Bruner, C. A., Avila S., R., Acuna, L., & Gallardo, L. M. (1998).
Effects of reinforcement rate and delay on the acquisition of lever pressing by rats.
Journal of the Experimental Analysis of Behavior,
69, 59-75.
The acquisition of lever pressing by naive rats, in the absence
of shaping, was studied as a function of different rates and
unsignaled delays of reinforcement. Groups of 3 rats were each
exposed to tandem schedules that differed in either the first or
the second component. First-component schedules were either
continuous reinforcement or random-interval 15, 30, 60, or 120 s;
second-component schedules were fixed-time 0, 1, 3, 6, 12, or 24
s. Rate of responding was low under continuous immediate
reinforcement and higher under random- interval 15 s. Random
interval 30-s and 60-s schedules produced lower rates that were
similar to each other. Random-interval 120 s controlled the
lowest rate in the immediate-reinforcement condition. Adding a
constant 12-s delay to each of the first-component schedule
parameters controlled lower response rates that did not vary
systematically with reinforcement rate.

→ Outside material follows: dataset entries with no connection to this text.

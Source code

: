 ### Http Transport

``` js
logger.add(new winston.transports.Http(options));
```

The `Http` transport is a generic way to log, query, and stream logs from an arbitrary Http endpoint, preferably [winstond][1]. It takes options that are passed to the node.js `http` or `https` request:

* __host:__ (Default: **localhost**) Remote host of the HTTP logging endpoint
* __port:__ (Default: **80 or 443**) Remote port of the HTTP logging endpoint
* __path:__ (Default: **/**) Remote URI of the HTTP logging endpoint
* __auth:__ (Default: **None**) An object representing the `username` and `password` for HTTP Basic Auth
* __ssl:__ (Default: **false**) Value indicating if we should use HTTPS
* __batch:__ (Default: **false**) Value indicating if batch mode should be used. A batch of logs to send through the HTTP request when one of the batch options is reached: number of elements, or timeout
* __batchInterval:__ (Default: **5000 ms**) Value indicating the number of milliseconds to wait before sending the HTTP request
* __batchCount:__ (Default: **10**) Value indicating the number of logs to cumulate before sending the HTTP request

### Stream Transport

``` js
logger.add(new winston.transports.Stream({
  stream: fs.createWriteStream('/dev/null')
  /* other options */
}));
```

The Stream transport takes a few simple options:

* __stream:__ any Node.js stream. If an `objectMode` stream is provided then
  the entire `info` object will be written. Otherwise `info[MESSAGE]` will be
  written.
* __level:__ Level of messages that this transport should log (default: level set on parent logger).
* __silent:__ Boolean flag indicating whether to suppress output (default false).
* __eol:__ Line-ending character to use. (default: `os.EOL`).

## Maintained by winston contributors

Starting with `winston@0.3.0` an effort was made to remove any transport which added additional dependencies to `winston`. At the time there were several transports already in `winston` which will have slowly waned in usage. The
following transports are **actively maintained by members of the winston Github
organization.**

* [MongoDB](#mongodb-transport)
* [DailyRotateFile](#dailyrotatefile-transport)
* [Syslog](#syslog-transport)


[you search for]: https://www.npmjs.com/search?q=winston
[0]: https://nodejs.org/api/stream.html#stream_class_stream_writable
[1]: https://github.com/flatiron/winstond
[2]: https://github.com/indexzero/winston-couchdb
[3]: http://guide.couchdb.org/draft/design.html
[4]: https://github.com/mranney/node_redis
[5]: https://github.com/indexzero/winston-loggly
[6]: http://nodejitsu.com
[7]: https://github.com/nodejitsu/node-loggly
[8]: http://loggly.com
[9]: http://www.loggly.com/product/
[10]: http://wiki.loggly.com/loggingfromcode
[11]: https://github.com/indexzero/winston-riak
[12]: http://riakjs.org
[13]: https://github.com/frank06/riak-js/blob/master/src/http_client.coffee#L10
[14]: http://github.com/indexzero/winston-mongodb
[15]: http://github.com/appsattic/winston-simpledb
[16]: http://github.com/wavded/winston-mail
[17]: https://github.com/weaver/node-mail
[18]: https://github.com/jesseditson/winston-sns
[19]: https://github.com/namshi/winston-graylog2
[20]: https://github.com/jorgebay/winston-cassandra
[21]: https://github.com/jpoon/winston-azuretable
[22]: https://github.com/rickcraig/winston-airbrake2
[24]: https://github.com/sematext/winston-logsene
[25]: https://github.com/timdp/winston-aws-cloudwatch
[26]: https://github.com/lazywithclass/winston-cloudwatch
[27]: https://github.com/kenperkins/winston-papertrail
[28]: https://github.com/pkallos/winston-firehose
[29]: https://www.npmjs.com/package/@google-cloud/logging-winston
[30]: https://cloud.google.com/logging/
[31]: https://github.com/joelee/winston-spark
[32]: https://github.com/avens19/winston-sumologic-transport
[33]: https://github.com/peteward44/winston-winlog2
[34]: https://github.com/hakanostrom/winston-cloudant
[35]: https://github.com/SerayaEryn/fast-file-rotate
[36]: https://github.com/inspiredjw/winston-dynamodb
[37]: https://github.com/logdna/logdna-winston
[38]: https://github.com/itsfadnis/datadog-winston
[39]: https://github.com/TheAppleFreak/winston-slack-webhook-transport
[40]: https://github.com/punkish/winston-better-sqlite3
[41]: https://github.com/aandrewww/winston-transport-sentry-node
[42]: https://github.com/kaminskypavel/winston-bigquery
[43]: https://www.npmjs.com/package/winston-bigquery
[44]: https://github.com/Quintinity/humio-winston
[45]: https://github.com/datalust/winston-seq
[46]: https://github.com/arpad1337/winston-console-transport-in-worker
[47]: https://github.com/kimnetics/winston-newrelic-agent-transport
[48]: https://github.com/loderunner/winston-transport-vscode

The continuous and
random-interval 60-s schedules of immediate reinforcement
controlled higher global and first-component response rates than
did the same schedules combined with longer delays, and
first-component rates shoed some graded effects of delay
duration. In addition, the same schedules controlled higher
second-component response rates in combination with a 1-s delay
than in combination with longer delays. These results were
related to those from previous studies on acquisition with
delayed reinforcement as well as to those from similar
reinforcement procedures used during steady-state responding.